**ASSIGNMENT**
Reproduce, without any change, the span of lines from the opening of the records below to the line containing "1. menunjuk program", inclusive.

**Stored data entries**
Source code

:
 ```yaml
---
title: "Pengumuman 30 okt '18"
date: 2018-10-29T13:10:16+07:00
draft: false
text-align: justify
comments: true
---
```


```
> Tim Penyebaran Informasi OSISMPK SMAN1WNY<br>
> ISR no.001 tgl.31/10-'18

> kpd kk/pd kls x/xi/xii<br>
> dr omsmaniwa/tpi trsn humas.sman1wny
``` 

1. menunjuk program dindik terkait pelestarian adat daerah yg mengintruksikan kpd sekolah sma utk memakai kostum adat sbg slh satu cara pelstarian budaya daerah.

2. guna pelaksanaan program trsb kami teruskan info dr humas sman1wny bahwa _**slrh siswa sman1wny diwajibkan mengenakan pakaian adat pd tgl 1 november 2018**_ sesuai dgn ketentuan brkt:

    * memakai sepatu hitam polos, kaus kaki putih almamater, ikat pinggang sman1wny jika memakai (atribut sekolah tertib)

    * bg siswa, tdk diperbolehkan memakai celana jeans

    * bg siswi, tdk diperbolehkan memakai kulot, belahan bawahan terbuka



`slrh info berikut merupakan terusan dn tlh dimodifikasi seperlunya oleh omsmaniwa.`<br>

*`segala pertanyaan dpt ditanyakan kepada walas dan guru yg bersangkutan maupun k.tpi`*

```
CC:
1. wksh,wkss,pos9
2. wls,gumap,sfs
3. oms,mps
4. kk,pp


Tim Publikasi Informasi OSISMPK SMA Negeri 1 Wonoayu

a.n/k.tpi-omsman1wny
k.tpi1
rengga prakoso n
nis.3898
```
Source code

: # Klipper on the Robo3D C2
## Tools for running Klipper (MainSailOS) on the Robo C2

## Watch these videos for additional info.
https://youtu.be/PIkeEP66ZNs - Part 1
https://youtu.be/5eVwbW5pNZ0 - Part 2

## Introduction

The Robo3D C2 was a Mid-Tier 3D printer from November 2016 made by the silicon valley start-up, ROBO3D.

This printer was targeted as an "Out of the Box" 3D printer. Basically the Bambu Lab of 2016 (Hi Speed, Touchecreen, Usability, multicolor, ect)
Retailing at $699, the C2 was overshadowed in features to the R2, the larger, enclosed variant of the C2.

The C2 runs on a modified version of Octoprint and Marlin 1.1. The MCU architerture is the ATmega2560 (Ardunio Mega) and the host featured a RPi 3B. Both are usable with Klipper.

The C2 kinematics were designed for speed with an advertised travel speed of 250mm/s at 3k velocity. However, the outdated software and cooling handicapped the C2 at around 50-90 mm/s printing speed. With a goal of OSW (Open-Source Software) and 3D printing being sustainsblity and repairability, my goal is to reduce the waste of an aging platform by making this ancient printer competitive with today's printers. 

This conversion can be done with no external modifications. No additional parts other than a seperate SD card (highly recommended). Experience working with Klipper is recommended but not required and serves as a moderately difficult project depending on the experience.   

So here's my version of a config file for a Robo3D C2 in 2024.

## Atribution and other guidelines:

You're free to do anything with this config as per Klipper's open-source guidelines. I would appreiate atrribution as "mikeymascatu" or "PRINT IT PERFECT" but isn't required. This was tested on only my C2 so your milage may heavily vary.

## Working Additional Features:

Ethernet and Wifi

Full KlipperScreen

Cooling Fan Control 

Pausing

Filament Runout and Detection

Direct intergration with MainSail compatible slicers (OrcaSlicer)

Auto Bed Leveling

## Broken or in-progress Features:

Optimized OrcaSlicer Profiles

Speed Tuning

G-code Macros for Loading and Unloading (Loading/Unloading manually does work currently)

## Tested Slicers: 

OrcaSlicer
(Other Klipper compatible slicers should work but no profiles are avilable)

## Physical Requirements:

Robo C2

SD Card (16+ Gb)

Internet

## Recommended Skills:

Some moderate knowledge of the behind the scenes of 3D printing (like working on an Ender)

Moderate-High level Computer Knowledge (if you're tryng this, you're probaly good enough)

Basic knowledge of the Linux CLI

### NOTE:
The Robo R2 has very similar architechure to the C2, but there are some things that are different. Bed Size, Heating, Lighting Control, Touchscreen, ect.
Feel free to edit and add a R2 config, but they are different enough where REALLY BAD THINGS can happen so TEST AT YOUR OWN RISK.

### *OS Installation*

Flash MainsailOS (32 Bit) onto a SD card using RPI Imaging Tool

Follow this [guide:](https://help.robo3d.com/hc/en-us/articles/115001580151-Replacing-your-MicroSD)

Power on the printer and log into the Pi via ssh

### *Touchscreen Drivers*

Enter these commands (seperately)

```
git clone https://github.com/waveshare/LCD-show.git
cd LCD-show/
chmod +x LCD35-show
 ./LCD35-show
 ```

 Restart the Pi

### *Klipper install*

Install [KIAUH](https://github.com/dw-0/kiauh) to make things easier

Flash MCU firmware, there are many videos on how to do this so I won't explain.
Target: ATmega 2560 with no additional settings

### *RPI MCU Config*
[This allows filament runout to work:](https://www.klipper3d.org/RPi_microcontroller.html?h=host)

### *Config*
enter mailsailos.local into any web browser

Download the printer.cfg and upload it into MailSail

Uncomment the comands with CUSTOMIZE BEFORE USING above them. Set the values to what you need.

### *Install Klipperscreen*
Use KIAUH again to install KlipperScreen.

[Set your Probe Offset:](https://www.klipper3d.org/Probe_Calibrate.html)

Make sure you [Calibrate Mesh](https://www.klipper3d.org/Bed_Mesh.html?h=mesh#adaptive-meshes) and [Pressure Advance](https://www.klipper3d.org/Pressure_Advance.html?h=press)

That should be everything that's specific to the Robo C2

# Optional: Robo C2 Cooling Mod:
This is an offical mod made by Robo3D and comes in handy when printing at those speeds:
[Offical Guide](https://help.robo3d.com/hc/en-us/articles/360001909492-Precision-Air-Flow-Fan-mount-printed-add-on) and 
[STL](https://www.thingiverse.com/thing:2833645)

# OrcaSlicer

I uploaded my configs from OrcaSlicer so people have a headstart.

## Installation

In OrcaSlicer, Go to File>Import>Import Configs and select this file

**ANSWER FOR THIS EXERCISE**
Source code

:
 ```yaml
---
title: "Pengumuman 30 okt '18"
date: 2018-10-29T13:10:16+07:00
draft: false
text-align: justify
comments: true
---
```


```
> Tim Penyebaran Informasi OSISMPK SMAN1WNY<br>
> ISR no.001 tgl.31/10-'18

> kpd kk/pd kls x/xi/xii<br>
> dr omsmaniwa/tpi trsn humas.sman1wny
``` 

1. menunjuk program dindik terkait pelestarian adat daerah yg mengintruksikan kpd sekolah sma utk memakai kostum adat sbg slh satu cara pelstarian budaya daerah.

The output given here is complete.